▶ THE PROBLEM
The records that follow must be repeated verbatim, every one of them.
** SOURCE DATA follows **
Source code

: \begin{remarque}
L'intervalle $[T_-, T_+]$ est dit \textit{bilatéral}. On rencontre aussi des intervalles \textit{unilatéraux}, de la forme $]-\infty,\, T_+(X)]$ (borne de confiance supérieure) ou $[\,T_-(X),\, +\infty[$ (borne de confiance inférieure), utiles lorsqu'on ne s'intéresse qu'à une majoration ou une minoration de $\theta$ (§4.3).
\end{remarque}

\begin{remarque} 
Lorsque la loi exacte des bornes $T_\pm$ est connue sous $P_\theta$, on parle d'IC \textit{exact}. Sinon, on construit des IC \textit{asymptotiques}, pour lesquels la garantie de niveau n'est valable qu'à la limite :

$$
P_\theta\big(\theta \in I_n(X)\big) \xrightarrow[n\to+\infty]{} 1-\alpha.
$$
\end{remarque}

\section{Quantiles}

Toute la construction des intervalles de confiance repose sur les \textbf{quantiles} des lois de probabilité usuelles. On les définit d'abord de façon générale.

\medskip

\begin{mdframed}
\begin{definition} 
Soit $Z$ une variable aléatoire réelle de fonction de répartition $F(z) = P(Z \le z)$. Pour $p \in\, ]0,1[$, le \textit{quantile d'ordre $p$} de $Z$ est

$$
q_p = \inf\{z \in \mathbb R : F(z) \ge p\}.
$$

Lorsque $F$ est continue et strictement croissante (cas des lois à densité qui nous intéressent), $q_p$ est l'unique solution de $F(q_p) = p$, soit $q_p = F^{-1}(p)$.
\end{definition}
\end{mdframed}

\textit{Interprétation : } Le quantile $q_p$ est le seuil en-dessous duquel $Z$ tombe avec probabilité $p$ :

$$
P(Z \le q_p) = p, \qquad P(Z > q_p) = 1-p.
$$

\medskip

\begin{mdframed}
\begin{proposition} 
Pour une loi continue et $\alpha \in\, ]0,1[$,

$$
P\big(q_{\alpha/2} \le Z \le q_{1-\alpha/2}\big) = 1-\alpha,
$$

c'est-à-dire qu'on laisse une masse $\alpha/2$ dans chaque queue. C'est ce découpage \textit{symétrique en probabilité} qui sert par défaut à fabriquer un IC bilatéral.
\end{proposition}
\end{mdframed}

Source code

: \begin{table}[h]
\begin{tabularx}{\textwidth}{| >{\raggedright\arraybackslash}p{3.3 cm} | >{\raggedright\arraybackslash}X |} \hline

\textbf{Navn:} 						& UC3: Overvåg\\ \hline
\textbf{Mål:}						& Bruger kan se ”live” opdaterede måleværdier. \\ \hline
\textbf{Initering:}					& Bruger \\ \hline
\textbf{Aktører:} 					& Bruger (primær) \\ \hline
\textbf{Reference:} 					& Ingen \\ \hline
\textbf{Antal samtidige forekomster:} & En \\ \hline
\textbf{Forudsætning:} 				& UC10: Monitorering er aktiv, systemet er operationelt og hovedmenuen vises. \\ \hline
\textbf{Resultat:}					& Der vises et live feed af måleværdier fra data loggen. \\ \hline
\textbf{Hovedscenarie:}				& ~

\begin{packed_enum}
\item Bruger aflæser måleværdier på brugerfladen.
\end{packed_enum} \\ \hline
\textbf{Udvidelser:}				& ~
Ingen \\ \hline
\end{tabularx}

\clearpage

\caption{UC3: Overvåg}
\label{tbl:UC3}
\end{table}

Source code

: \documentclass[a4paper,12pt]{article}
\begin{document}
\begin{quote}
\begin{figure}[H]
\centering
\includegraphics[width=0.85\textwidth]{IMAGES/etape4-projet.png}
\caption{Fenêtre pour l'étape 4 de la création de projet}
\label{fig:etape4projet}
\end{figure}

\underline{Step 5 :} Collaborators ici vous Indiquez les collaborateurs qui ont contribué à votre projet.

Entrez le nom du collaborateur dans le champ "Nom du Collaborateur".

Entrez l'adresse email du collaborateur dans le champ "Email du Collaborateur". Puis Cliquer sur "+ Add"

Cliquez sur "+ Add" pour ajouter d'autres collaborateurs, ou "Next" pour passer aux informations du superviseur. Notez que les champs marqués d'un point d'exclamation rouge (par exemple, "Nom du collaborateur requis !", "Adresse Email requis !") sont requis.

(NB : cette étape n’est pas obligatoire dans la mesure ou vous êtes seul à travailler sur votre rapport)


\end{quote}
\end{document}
** End of SOURCE DATA **
▶ RESULT OF THIS TASK
Source code

: \begin{remarque}
L'intervalle $[T_-, T_+]$ est dit \textit{bilatéral}. On rencontre aussi des intervalles \textit{unilatéraux}, de la forme $]-\infty,\, T_+(X)]$ (borne de confiance supérieure) ou $[\,T_-(X),\, +\infty[$ (borne de confiance inférieure), utiles lorsqu'on ne s'intéresse qu'à une majoration ou une minoration de $\theta$ (§4.3).
\end{remarque}

\begin{remarque} 
Lorsque la loi exacte des bornes $T_\pm$ est connue sous $P_\theta$, on parle d'IC \textit{exact}. Sinon, on construit des IC \textit{asymptotiques}, pour lesquels la garantie de niveau n'est valable qu'à la limite :

$$
P_\theta\big(\theta \in I_n(X)\big) \xrightarrow[n\to+\infty]{} 1-\alpha.
$$
\end{remarque}

\section{Quantiles}

Toute la construction des intervalles de confiance repose sur les \textbf{quantiles} des lois de probabilité usuelles. On les définit d'abord de façon générale.

\medskip

\begin{mdframed}
\begin{definition} 
Soit $Z$ une variable aléatoire réelle de fonction de répartition $F(z) = P(Z \le z)$. Pour $p \in\, ]0,1[$, le \textit{quantile d'ordre $p$} de $Z$ est

$$
q_p = \inf\{z \in \mathbb R : F(z) \ge p\}.
$$

Lorsque $F$ est continue et strictement croissante (cas des lois à densité qui nous intéressent), $q_p$ est l'unique solution de $F(q_p) = p$, soit $q_p = F^{-1}(p)$.
\end{definition}
\end{mdframed}

\textit{Interprétation : } Le quantile $q_p$ est le seuil en-dessous duquel $Z$ tombe avec probabilité $p$ :

$$
P(Z \le q_p) = p, \qquad P(Z > q_p) = 1-p.
$$

\medskip

\begin{mdframed}
\begin{proposition} 
Pour une loi continue et $\alpha \in\, ]0,1[$,

$$
P\big(q_{\alpha/2} \le Z \le q_{1-\alpha/2}\big) = 1-\alpha,
$$

c'est-à-dire qu'on laisse une masse $\alpha/2$ dans chaque queue. C'est ce découpage \textit{symétrique en probabilité} qui sert par défaut à fabriquer un IC bilatéral.
\end{proposition}
\end{mdframed}

Source code

: \begin{table}[h]
\begin{tabularx}{\textwidth}{| >{\raggedright\arraybackslash}p{3.3 cm} | >{\raggedright\arraybackslash}X |} \hline

\textbf{Navn:} 						& UC3: Overvåg\\ \hline
\textbf{Mål:}						& Bruger kan se ”live” opdaterede måleværdier. \\ \hline
\textbf{Initering:}					& Bruger \\ \hline
\textbf{Aktører:} 					& Bruger (primær) \\ \hline
\textbf{Reference:} 					& Ingen \\ \hline
\textbf{Antal samtidige forekomster:} & En \\ \hline
\textbf{Forudsætning:} 				& UC10: Monitorering er aktiv, systemet er operationelt og hovedmenuen vises. \\ \hline
\textbf{Resultat:}					& Der vises et live feed af måleværdier fra data loggen. \\ \hline
\textbf{Hovedscenarie:}				& ~

\begin{packed_enum}
\item Bruger aflæser måleværdier på brugerfladen.
\end{packed_enum} \\ \hline
\textbf{Udvidelser:}				& ~
Ingen \\ \hline
\end{tabularx}

\clearpage

\caption{UC3: Overvåg}
\label{tbl:UC3}
\end{table}

Source code

: \documentclass[a4paper,12pt]{article}
\begin{document}
\begin{quote}
\begin{figure}[H]
\centering
\includegraphics[width=0.85\textwidth]{IMAGES/etape4-projet.png}
\caption{Fenêtre pour l'étape 4 de la création de projet}
\label{fig:etape4projet}
\end{figure}

\underline{Step 5 :} Collaborators ici vous Indiquez les collaborateurs qui ont contribué à votre projet.

Entrez le nom du collaborateur dans le champ "Nom du Collaborateur".

Entrez l'adresse email du collaborateur dans le champ "Email du Collaborateur". Puis Cliquer sur "+ Add"

Cliquez sur "+ Add" pour ajouter d'autres collaborateurs, ou "Next" pour passer aux informations du superviseur. Notez que les champs marqués d'un point d'exclamation rouge (par exemple, "Nom du collaborateur requis !", "Adresse Email requis !") sont requis.

(NB : cette étape n’est pas obligatoire dans la mesure ou vous êtes seul à travailler sur votre rapport)


\end{quote}
\end{document}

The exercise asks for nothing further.